Уже из заглавия очевидна связь замысла Кадальсо с «Персидскими письмами» Монтескье и, по-видимому, с «Гражданином мира» Голдсмита. В письмах трех корреспондентов: арабского мудреца Бен-Беллы, ученика Газеля, посланного в Испанию, и испанца Нуньо, подружившегося с Газелем, критикуется как испанская история, так и современная действительность — экономическая отсталость страны, сохранившаяся от феодальных времен областная раздробленность, космополитизм аристократии и ее равнодушие к народному благу, жалкое состояние образования и наук, господство схоластики («изгнанной уже из всей Европы и только в нашем углу нашедшей прибежище») в философии. Кадальсо по большей части рассуждает, но иногда ход его мысли перебивается живой сценкой, беглой, но с ярко очерченным характером. Такова встреча Газеля с молодым дворянчиком, являющим собой законченный образчик аристократического хамства, невежества и уверенности в своей безнаказанности.
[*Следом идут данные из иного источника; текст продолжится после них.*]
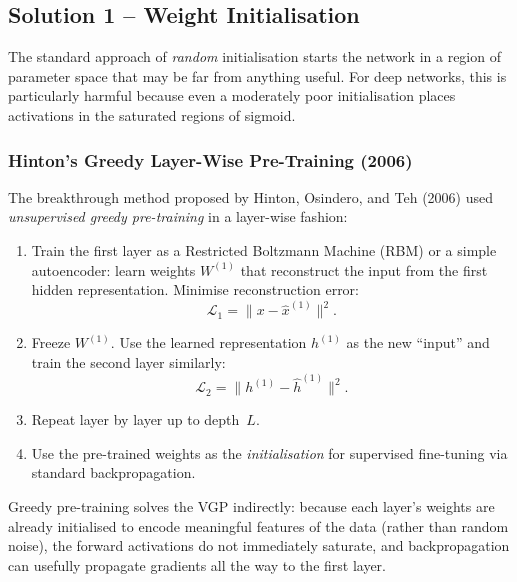 \documentclass[12pt,a4paper]{article}
\newcommand{\Loss}{\mathcal{L}}
\begin{document}
\subsection{Solution 1 -- Weight Initialisation}
\label{subsec:weight_init}

The standard approach of \emph{random} initialisation starts the
network in a region of parameter space that may be far from anything
useful.  For deep networks, this is particularly harmful because even a
moderately poor initialisation places activations in the saturated
regions of sigmoid.

\subsubsection{Hinton's Greedy Layer-Wise Pre-Training (2006)}
\label{subsubsec:greedy_pretrain}

The breakthrough method proposed by Hinton, Osindero, and Teh (2006)
used \emph{unsupervised greedy pre-training} in a layer-wise fashion:

\begin{enumerate}
  \item Train the first layer as a Restricted Boltzmann Machine (RBM)
        or a simple autoencoder: learn weights $W^{(1)}$ that
        reconstruct the input from the first hidden representation.
        Minimise reconstruction error:
        \begin{equation}
          \Loss_1 = \bigl\| x - \hat{x}^{(1)} \bigr\|^2.
          \label{eq:recon_loss_1}
        \end{equation}
  \item Freeze $W^{(1)}$.  Use the learned representation $h^{(1)}$
        as the new ``input'' and train the second layer similarly:
        \begin{equation}
          \Loss_2 = \bigl\| h^{(1)} - \hat{h}^{(1)} \bigr\|^2.
          \label{eq:recon_loss_2}
        \end{equation}
  \item Repeat layer by layer up to depth~$L$.
  \item Use the pre-trained weights as the \emph{initialisation} for
        supervised fine-tuning via standard backpropagation.
\end{enumerate}

\begin{keyinsight}
Greedy pre-training solves the VGP indirectly: because each layer's
weights are already initialised to encode meaningful features of the
data (rather than random noise), the forward activations do not
immediately saturate, and backpropagation can usefully propagate
gradients all the way to the first layer.
\end{keyinsight}
\end{document}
«Марокканские письма» содержат множество мыслей — об общем благе, о равенстве рас и народов, о превосходстве государственной политики, направленной на развитие индустрии, над завоевательной и др., — рожденных в контакте с просветительской мыслью эпохи. Но иногда этот человек сложной и глубокой мысли как будто отказывается от просветительской ясности и оптимизма и из-под его пера вырываются фразы горькие и мрачные, перекликающиеся со многим, что будет сказано десятилетиями спустя: «Повсюду в мире плохо тому, кто родится с каплей таланта, но в Испании — это одно из самых больших несчастий, какие могут случиться с человеком».
ХОВЕЛЬЯНОС
Высшая точка просветительского мышления в Испании обозначена именем Гаспара Мельчора де Ховельяноса (1744—1811). Ховельянос не обладал крупным художественным дарованием (хотя он писал стихи, трагедии, комедии), тем не менее он оказал огромное влияние на испанскую литературу — как на современников, так и на потомков. Влияние Ховельяноса на современников объяснялось обаянием его личности, исключительно цельной и верной высоким принципам во всех трудных перипетиях его судьбы (при Карлосе III Ховельянос был ближайшим помощником министра финансов Кампоманеса, при Карлосе IV он пережил опалу, ссылку, а потом и тяжкое тюремное заключение; выйдя из тюрьмы больным стариком, он возглавил сопротивление наполеоновскому нашествию и умер в дороге, спасаясь от приближавшихся французских войск).
Вся его жизнь и деятельность служат примером драматического несовпадения субъективного и объективного смысла Просвещения. Общество, за которое боролся Ховельянос каждой написанной им строкой, боролся, пожертвовав свободой и жизнью, стало бы обществом всесильной частной собственности; в его же мечте оно было обществом всеобщего благоденствия, уважения к человеку и свободы. Этой мечтой — и через личное общение — Ховельянос заражал своих современников, способствуя их приобщению к миру идейных проблем и высоких гражданских чувств Просвещения.